Cisneros, a man of the church is hell bent on destroying all vestiges of the Muslim society and culture in Granada. He sees force as the only way to win the conversion of the Muslims to Christianity, unlike his predecessor, who had given orders for the priests to learn Arabic and have Christian works translated. Yet his actions also have a personal element, as others whisper about his apparent Jewish features.

Cisneros cruelty is interestingly contrasted to the outlook of Don Ignio, the civilian governor of the Granada region, and a life long friend of Umar's. Don's entrouge consisted of Jewish and Moors, and he tells Umar "For me a Granada without them is like a desert without Oasis. But I am on my own" When Umar comments that the current situation would never have arisen had the Moors used the same tactics that the Christian were now employing, Dons's response is: "Instead you attempted to bring civilization to the whole peninsula regardless of faith or creed. It was noble of you now you must pay the price."

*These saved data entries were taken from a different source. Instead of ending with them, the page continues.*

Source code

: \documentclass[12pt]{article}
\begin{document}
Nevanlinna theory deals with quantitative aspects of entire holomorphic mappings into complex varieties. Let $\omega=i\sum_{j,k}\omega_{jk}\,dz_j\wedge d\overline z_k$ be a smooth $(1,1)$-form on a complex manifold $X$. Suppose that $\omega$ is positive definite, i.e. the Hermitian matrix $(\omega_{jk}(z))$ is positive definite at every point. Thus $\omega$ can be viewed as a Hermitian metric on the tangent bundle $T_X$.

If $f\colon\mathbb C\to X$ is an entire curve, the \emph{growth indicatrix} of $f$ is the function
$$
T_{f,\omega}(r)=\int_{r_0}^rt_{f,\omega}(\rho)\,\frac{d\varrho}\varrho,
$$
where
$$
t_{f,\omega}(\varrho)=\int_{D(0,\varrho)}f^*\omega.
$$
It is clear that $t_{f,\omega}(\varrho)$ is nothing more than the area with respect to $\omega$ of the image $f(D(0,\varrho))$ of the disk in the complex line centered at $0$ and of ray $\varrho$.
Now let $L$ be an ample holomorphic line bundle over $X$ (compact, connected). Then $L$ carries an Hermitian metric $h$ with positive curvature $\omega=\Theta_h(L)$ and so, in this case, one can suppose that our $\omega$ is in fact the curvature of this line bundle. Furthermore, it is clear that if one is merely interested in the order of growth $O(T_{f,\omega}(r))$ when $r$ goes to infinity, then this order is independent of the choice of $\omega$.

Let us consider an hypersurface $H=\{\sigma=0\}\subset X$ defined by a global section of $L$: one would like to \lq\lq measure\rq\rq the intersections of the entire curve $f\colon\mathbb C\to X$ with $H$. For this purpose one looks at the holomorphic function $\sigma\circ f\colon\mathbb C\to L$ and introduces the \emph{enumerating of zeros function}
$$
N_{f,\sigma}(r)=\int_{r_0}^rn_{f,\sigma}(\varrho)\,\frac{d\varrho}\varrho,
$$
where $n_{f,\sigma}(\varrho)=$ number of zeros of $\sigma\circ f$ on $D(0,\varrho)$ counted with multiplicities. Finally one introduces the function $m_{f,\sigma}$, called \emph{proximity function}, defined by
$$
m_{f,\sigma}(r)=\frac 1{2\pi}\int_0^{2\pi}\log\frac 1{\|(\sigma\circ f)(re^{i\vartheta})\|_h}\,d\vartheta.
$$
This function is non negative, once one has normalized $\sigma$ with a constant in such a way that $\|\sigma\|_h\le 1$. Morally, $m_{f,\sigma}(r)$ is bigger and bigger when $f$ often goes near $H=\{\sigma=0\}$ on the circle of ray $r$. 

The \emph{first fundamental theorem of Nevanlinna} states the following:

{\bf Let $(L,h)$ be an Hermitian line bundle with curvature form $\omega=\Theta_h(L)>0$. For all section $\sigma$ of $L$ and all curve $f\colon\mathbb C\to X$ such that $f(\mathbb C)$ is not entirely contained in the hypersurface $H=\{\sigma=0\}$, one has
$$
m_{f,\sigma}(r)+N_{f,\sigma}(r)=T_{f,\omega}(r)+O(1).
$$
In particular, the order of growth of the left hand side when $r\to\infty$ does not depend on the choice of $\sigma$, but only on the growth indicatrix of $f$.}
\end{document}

The reason I find this an excellent read is because Ali treats western history with the same thoroughness and brutal honesty, he demolishes the myth that the episode was a victory of one sort or the other of western society, simply by incorporating facts into the narrative. The triumphalism and sheer blood thirstiness of the Christian west is underscored most clearly in "Shadows of the Pomegranate Tree".